◆ Work request ◆
Once you find a line containing the word "absence" in the entries below, copy it.

◆ Entries shown ◆
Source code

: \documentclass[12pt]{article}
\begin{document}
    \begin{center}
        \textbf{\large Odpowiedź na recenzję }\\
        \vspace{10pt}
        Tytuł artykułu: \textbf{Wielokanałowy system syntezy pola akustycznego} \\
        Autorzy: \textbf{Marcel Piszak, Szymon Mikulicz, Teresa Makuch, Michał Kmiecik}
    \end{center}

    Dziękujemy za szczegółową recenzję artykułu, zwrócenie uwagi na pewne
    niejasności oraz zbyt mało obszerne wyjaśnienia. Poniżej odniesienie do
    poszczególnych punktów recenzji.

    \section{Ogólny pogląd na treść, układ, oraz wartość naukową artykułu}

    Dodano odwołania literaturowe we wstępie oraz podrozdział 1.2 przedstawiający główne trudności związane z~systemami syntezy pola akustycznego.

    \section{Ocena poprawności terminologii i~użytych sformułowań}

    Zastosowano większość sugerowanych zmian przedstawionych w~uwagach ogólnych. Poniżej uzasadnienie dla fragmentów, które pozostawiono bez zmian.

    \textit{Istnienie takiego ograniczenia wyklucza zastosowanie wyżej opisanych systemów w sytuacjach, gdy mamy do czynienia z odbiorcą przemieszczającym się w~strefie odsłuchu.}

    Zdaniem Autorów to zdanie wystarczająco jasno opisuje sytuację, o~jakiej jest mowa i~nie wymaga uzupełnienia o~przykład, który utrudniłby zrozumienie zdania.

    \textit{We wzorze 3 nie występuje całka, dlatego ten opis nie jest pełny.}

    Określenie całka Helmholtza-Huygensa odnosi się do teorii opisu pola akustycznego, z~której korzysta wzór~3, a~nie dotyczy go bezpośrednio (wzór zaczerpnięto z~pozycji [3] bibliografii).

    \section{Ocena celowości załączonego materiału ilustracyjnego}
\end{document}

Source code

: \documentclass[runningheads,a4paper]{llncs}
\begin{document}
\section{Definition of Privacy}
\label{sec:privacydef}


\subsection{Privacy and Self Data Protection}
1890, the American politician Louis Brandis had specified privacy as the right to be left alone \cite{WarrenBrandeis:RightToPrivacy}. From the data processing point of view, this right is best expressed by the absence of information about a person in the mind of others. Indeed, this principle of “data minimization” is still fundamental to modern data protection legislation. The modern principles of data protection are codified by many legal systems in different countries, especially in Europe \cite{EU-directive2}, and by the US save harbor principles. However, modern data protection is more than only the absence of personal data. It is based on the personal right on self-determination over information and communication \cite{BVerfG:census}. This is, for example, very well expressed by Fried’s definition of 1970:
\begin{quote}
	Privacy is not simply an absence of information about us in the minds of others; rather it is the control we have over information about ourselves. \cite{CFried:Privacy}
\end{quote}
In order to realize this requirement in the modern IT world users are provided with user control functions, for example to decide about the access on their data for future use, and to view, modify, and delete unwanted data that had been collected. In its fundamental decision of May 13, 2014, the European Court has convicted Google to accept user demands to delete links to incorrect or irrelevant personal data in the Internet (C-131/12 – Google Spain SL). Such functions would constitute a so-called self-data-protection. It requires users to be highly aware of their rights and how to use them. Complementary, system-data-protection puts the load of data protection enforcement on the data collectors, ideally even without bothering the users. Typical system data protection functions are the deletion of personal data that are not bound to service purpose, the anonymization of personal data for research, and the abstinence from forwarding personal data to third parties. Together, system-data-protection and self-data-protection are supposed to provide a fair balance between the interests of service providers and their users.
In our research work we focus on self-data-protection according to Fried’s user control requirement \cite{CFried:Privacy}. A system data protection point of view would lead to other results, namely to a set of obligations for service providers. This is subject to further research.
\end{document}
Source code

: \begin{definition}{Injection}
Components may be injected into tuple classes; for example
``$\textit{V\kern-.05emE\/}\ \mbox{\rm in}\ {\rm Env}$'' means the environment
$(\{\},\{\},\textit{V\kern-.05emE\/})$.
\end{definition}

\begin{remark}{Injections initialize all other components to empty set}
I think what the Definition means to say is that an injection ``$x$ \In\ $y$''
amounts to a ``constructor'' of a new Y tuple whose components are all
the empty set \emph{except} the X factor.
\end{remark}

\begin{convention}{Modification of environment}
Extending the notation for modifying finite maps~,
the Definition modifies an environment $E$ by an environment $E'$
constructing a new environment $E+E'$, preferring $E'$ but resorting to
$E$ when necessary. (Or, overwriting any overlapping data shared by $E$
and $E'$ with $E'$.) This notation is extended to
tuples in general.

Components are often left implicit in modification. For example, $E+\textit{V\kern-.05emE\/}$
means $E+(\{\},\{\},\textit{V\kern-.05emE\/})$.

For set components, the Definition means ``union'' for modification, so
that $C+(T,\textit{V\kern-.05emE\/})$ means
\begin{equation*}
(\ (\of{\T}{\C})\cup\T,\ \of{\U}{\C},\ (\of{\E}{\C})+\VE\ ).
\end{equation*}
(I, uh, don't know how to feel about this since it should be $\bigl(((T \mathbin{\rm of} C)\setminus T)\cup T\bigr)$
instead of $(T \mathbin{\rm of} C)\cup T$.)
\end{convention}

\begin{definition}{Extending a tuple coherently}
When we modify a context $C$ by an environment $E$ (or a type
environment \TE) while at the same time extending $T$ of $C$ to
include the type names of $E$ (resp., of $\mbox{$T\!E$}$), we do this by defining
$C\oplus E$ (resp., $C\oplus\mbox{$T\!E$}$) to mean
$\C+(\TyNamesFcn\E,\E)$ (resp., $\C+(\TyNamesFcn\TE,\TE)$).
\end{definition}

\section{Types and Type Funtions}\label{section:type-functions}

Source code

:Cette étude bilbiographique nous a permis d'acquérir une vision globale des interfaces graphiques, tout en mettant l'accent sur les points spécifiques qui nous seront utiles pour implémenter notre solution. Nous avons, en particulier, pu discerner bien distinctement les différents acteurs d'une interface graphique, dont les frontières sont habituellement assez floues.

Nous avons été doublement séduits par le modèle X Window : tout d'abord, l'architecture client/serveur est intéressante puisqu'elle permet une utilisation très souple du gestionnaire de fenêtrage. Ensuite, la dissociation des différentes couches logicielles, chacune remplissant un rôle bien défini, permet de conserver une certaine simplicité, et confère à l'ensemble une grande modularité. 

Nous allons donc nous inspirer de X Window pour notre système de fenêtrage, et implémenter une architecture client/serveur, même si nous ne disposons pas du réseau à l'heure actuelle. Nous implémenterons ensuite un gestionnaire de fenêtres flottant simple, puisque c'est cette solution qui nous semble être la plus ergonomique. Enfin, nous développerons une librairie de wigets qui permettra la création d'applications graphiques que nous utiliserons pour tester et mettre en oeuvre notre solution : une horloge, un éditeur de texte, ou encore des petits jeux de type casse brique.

◆ Solved exercise ◆
1890, the American politician Louis Brandis had specified privacy as the right to be left alone \cite{WarrenBrandeis:RightToPrivacy}. From the data processing point of view, this right is best expressed by the absence of information about a person in the mind of others. Indeed, this principle of “data minimization” is still fundamental to modern data protection legislation. The modern principles of data protection are codified by many legal systems in different countries, especially in Europe \cite{EU-directive2}, and by the US save harbor principles. However, modern data protection is more than only the absence of personal data. It is based on the personal right on self-determination over information and communication \cite{BVerfG:census}. This is, for example, very well expressed by Fried’s definition of 1970:
	Privacy is not simply an absence of information about us in the minds of others; rather it is the control we have over information about ourselves. \cite{CFried:Privacy}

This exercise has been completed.